*WHAT YOU NEED TO DO*: Copy out exactly the lines below that run from the one holding "formulas & concepts" to the one holding "1. Clone the repository:<br>", keeping both of those lines and no others.

### EXERCISE INPUT

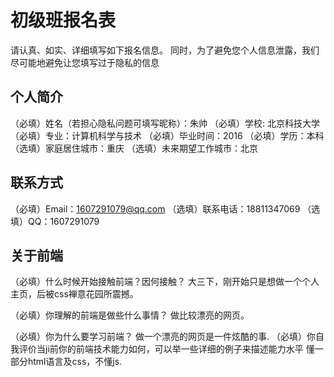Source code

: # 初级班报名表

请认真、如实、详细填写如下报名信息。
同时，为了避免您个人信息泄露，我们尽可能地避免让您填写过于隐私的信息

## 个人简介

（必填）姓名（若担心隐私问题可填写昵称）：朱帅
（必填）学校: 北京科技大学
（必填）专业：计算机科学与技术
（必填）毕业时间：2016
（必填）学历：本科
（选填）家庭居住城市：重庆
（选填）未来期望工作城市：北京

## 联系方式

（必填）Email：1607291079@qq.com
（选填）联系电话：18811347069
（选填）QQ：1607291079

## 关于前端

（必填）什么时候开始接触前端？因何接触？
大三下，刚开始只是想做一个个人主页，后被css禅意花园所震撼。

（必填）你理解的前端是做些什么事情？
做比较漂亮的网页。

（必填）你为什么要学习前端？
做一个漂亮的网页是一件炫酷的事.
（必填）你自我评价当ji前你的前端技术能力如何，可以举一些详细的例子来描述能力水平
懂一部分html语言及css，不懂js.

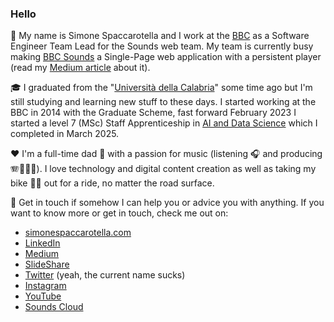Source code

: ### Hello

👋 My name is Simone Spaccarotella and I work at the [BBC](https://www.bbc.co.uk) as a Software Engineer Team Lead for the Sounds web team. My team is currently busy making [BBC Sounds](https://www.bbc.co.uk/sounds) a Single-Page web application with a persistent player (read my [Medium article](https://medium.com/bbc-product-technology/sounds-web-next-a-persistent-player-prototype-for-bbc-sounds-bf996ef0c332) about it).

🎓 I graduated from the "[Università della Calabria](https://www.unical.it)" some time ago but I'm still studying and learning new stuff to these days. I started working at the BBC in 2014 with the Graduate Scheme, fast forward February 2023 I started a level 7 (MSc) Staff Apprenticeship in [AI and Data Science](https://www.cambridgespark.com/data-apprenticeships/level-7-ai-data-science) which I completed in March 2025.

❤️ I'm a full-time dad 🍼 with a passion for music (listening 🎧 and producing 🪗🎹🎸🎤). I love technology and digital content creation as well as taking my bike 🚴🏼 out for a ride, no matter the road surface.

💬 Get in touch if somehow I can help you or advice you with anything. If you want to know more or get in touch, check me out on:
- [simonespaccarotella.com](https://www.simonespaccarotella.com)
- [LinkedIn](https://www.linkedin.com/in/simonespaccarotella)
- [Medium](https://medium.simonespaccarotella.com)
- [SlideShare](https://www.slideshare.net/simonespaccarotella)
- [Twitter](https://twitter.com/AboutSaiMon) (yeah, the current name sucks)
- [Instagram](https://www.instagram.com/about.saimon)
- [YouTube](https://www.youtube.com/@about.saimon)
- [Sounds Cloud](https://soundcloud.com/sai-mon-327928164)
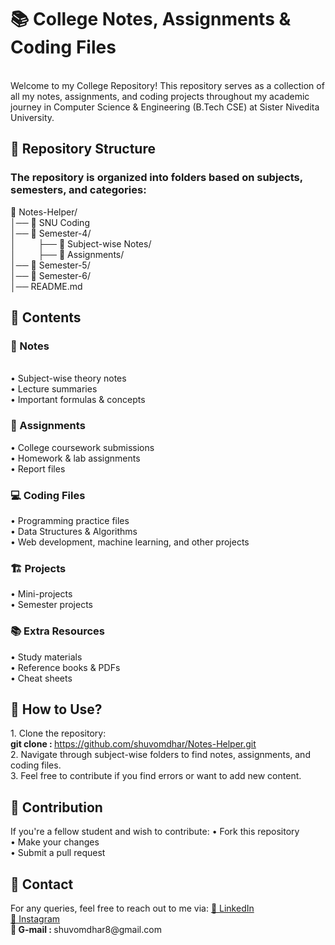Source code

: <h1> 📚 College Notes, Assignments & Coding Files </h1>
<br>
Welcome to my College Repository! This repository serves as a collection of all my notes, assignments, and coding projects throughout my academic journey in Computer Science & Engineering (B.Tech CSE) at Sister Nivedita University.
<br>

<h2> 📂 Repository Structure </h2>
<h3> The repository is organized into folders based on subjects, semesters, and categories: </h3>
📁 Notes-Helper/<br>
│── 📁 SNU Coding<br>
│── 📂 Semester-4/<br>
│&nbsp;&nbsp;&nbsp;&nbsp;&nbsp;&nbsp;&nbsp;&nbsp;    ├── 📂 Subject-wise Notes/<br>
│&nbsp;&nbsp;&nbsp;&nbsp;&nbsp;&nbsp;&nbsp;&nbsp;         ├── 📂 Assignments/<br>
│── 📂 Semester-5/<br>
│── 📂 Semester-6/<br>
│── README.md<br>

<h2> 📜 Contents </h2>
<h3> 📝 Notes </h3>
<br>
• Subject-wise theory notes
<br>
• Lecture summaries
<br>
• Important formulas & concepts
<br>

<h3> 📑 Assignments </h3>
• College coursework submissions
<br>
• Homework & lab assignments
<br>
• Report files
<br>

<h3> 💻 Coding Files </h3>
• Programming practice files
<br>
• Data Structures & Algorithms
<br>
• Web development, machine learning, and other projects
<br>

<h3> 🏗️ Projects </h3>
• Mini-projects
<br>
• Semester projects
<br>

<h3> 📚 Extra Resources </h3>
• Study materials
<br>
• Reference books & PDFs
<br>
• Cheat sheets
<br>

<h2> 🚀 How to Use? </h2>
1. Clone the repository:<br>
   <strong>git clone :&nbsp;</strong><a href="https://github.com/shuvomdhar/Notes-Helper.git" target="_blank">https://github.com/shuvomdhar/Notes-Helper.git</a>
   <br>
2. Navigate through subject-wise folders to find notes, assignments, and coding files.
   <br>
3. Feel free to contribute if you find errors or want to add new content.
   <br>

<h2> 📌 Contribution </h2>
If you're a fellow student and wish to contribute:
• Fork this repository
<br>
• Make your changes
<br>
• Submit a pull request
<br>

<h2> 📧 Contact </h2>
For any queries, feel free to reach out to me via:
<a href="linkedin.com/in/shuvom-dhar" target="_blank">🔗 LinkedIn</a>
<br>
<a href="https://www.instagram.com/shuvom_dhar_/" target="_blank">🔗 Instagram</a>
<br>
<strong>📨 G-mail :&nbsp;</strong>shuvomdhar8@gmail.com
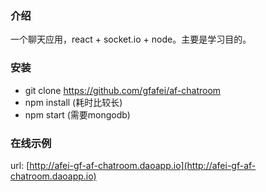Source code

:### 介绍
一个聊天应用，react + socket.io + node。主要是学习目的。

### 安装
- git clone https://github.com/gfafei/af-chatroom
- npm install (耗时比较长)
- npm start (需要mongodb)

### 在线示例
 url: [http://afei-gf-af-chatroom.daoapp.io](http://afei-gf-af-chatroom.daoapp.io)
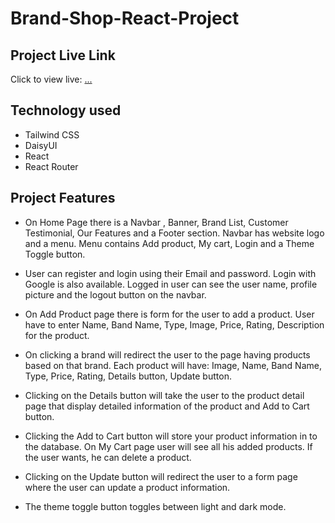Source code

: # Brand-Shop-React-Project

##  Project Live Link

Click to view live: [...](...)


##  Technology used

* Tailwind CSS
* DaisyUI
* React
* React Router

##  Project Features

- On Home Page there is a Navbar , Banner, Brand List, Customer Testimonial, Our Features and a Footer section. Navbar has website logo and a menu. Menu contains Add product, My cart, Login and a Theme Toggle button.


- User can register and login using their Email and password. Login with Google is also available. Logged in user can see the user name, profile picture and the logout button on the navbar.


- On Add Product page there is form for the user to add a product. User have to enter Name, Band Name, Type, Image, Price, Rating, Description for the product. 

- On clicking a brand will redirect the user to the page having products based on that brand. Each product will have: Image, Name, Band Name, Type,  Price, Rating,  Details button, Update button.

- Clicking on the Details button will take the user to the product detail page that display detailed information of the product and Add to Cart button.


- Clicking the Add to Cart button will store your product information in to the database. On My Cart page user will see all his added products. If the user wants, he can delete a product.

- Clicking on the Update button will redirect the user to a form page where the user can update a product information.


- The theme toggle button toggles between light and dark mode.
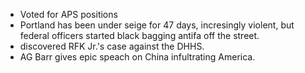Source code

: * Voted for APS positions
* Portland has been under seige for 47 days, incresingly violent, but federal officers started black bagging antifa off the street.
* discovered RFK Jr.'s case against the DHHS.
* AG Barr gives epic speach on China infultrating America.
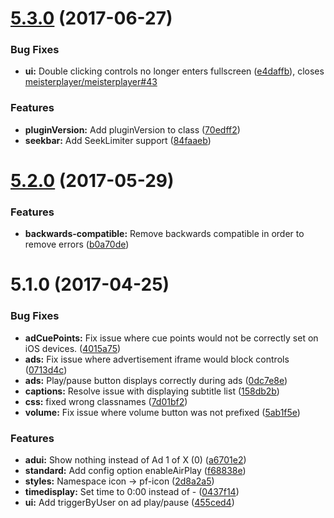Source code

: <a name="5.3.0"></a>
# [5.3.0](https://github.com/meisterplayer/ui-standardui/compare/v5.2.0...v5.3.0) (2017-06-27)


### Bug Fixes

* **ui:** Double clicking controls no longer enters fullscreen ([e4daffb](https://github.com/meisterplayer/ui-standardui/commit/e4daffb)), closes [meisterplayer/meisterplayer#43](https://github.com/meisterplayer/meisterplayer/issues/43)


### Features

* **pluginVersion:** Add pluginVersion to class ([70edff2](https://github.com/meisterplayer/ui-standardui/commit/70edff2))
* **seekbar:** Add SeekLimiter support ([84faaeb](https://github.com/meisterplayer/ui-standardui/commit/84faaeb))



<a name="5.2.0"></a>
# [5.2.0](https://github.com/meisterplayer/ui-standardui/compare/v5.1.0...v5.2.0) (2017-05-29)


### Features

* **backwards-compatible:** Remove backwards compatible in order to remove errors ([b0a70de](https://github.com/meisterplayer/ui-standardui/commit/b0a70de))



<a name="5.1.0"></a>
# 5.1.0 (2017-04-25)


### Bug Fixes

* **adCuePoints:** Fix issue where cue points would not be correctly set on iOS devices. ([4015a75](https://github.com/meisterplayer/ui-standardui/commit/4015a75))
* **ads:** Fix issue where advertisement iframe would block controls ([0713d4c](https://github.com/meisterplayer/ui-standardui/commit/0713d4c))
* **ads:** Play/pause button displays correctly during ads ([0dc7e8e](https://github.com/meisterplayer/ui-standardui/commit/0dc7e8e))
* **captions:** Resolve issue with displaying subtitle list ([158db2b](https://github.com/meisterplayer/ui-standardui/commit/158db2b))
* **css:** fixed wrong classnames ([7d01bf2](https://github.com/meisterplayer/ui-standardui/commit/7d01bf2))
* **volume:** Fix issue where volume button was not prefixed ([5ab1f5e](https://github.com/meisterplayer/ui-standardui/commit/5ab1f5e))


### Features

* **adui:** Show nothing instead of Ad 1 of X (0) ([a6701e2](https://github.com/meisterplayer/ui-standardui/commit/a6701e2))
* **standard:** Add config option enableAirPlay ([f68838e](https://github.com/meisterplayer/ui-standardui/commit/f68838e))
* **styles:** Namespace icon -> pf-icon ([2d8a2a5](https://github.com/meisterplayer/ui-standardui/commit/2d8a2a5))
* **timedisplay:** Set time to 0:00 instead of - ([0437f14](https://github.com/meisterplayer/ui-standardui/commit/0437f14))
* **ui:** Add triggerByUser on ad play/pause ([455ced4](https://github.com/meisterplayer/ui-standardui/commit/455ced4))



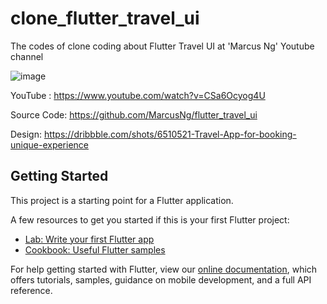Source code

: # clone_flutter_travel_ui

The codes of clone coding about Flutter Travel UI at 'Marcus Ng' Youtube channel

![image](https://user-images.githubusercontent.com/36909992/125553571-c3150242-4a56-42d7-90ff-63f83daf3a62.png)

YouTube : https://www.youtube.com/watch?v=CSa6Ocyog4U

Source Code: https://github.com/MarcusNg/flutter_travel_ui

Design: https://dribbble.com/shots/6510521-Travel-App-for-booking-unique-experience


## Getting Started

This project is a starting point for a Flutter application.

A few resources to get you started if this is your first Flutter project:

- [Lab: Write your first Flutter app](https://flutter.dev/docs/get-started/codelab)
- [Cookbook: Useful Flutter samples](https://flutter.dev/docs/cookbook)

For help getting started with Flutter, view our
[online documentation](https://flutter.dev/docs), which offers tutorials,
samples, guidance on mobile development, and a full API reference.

######

*SOLVED EXERCISE*:
• Important formulas & concepts
<br>

<h3> 📑 Assignments </h3>
• College coursework submissions
<br>
• Homework & lab assignments
<br>
• Report files
<br>

<h3> 💻 Coding Files </h3>
• Programming practice files
<br>
• Data Structures & Algorithms
<br>
• Web development, machine learning, and other projects
<br>

<h3> 🏗️ Projects </h3>
• Mini-projects
<br>
• Semester projects
<br>

<h3> 📚 Extra Resources </h3>
• Study materials
<br>
• Reference books & PDFs
<br>
• Cheat sheets
<br>

<h2> 🚀 How to Use? </h2>
1. Clone the repository:<br>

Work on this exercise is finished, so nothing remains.